Say I have some analysis that spits out a wide-form pandas dataframe with a multiindex on the index and columns. Depending on the analysis parameters, the number of columns may change. What is the best design pattern to use to store the outputs in a datajoint table? The following come to mind, each with pros and cons
- Reshape to long-form and store single entries with index x column levels as primary keys
- Pros: Preserves the ability to query/constrain based on both index and columns
- Cons: Each analysis would insert millions of rows to the table, and I may have to do hundreds of such analyses.
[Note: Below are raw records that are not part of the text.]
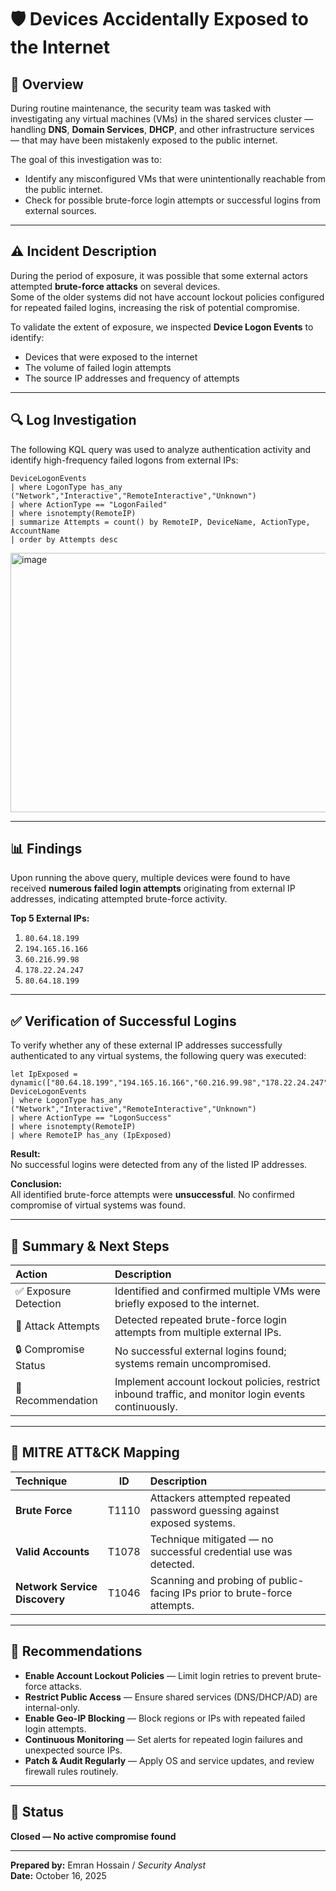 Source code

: # 🛡️ Devices Accidentally Exposed to the Internet

## 📘 Overview
During routine maintenance, the security team was tasked with investigating any virtual machines (VMs) in the shared services cluster — handling **DNS**, **Domain Services**, **DHCP**, and other infrastructure services — that may have been mistakenly exposed to the public internet.

The goal of this investigation was to:
- Identify any misconfigured VMs that were unintentionally reachable from the public internet.
- Check for possible brute-force login attempts or successful logins from external sources.

---

## ⚠️ Incident Description
During the period of exposure, it was possible that some external actors attempted **brute-force attacks** on several devices.  
Some of the older systems did not have account lockout policies configured for repeated failed logins, increasing the risk of potential compromise.

To validate the extent of exposure, we inspected **Device Logon Events** to identify:
- Devices that were exposed to the internet  
- The volume of failed login attempts  
- The source IP addresses and frequency of attempts  

---

## 🔍 Log Investigation
The following KQL query was used to analyze authentication activity and identify high-frequency failed logons from external IPs:

```kql
DeviceLogonEvents
| where LogonType has_any ("Network","Interactive","RemoteInteractive","Unknown")
| where ActionType == "LogonFailed"
| where isnotempty(RemoteIP)
| summarize Attempts = count() by RemoteIP, DeviceName, ActionType, AccountName
| order by Attempts desc
```
<img width="1302" height="415" alt="image" src="https://github.com/user-attachments/assets/9d061acc-25a2-4993-9a7c-bb0e6cb65bb6" />

---

## 📊 Findings
Upon running the above query, multiple devices were found to have received **numerous failed login attempts** originating from external IP addresses, indicating attempted brute-force activity.

**Top 5 External IPs:**
1. `80.64.18.199`
2. `194.165.16.166`
3. `60.216.99.98`
4. `178.22.24.247`
5. `80.64.18.199`

---

## ✅ Verification of Successful Logins
To verify whether any of these external IP addresses successfully authenticated to any virtual systems, the following query was executed:

```kql
let IpExposed = dynamic(["80.64.18.199","194.165.16.166","60.216.99.98","178.22.24.247","80.64.18.199"]);
DeviceLogonEvents
| where LogonType has_any ("Network","Interactive","RemoteInteractive","Unknown")
| where ActionType == "LogonSuccess"
| where isnotempty(RemoteIP)
| where RemoteIP has_any (IpExposed)
```

**Result:**  
No successful logins were detected from any of the listed IP addresses.  

**Conclusion:**  
All identified brute-force attempts were **unsuccessful**. No confirmed compromise of virtual systems was found.

---

## 🧾 Summary & Next Steps

| Action | Description |
|:-------|:-------------|
| ✅ Exposure Detection | Identified and confirmed multiple VMs were briefly exposed to the internet. |
| 🚫 Attack Attempts | Detected repeated brute-force login attempts from multiple external IPs. |
| 🔒 Compromise Status | No successful external logins found; systems remain uncompromised. |
| 🧩 Recommendation | Implement account lockout policies, restrict inbound traffic, and monitor login events continuously. |

---

## 🧠 MITRE ATT&CK Mapping

| Technique | ID | Description |
|:-----------|:---:|:------------|
| **Brute Force** | T1110 | Attackers attempted repeated password guessing against exposed systems. |
| **Valid Accounts** | T1078 | Technique mitigated — no successful credential use was detected. |
| **Network Service Discovery** | T1046 | Scanning and probing of public-facing IPs prior to brute-force attempts. |

---

## 🔐 Recommendations
- **Enable Account Lockout Policies** — Limit login retries to prevent brute-force attacks.  
- **Restrict Public Access** — Ensure shared services (DNS/DHCP/AD) are internal-only.  
- **Enable Geo-IP Blocking** — Block regions or IPs with repeated failed login attempts.  
- **Continuous Monitoring** — Set alerts for repeated login failures and unexpected source IPs.  
- **Patch & Audit Regularly** — Apply OS and service updates, and review firewall rules routinely.

---

## 🏁 Status
**Closed — No active compromise found**

---

**Prepared by:** Emran Hossain / *Security Analyst*  
**Date:** October 16, 2025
Even adding this many rows seems to take several minutes per dataframe, and queries become slow
- Keep as wide-form and store single rows as longblob with just index levels as primary keys
- Pros: Retain ability to query based on index levels, results in tables with a more reasonable number of rows
- Cons: Loses the ability to query based on column levels, the columns would then also have to be stored somewhere to be able to reconstruct the original dataframes. Since dataframes with different numbers of columns need to be stored in the same table, it is not feasible to explicitly encode all the columns in the table definition
- Store the dataframe itself as e.g. an h5 and store it in the database simply as a filepath or as an attachment
- Pros: Does not result in large databases, simple to implement
- Cons: Does not really feel in the "spirit" of datajoint, lose the ability to perform constraints or queries
Are there any designs or pros/cons I haven't thought of?